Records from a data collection
== Segment start ==

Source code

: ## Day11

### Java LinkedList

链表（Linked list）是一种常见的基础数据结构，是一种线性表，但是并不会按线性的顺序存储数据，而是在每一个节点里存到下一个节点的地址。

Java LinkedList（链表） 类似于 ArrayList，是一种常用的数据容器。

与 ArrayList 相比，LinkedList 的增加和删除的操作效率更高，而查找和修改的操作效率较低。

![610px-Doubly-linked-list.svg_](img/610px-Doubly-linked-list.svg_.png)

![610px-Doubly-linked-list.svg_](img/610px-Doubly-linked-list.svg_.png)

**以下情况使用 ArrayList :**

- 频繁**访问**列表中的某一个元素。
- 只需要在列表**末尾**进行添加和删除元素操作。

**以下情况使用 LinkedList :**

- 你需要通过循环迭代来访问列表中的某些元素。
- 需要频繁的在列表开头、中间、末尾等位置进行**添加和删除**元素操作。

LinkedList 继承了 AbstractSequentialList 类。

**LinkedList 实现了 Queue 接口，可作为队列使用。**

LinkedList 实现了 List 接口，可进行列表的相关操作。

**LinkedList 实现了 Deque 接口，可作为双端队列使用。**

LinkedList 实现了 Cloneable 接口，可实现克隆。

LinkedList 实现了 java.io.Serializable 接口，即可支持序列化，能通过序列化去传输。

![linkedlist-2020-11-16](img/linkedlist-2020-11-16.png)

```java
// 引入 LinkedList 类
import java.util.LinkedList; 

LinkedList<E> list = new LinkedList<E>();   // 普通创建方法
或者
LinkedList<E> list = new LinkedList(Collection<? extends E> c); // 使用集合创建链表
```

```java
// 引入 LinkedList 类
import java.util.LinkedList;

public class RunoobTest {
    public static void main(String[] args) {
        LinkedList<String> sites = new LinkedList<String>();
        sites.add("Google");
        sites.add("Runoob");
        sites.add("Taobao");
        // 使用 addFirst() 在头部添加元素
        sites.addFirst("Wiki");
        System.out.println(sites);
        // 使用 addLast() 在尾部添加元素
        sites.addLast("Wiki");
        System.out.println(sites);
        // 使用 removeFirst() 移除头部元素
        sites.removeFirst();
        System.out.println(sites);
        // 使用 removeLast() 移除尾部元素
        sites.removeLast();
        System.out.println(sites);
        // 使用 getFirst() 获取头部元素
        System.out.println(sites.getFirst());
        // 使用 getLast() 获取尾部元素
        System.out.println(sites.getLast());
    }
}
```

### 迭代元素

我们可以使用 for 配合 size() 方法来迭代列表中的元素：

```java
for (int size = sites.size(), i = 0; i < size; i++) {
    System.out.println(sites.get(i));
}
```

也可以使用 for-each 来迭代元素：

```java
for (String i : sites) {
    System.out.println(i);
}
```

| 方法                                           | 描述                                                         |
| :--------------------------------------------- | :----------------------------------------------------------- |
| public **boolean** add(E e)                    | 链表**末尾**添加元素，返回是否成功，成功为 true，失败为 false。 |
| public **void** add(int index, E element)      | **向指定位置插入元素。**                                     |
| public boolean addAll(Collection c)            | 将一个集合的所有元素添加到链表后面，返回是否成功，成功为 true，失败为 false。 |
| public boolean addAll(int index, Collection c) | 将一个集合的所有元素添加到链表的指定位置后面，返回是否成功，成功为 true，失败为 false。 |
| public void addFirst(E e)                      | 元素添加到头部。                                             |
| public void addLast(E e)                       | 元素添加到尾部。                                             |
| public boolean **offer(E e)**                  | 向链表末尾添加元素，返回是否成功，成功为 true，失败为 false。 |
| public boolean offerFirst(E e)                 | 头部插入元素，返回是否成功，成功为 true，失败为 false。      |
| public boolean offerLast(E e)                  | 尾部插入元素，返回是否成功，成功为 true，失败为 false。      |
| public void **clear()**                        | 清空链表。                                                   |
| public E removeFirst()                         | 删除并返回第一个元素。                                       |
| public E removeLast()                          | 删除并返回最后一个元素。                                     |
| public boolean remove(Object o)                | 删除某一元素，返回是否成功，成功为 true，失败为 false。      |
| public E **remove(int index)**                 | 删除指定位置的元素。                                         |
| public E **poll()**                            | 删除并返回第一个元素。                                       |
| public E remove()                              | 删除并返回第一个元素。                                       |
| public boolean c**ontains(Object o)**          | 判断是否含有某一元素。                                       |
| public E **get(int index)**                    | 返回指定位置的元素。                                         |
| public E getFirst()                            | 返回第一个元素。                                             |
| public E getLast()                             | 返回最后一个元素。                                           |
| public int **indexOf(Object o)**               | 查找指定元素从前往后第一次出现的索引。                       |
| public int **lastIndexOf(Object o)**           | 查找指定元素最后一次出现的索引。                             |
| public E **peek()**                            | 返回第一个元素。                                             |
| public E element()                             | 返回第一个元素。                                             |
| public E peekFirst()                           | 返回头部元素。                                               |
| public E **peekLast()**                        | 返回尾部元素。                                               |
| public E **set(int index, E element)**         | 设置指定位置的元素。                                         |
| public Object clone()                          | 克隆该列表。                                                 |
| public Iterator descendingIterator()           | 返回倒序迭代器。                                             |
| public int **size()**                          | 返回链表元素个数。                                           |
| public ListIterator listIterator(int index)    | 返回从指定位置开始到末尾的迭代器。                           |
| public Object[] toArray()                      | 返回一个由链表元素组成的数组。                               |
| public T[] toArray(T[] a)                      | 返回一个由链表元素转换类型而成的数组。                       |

== Segment end ==

> _WHAT THE TASK ASKS_:
"toArray" is the string to look for; please copy every line of the records above where it appears.

> _OUTPUT FOR THIS EXERCISE_:
| public Object[] toArray()                      | 返回一个由链表元素组成的数组。                               |
| public T[] toArray(T[] a)                      | 返回一个由链表元素转换类型而成的数组。                       |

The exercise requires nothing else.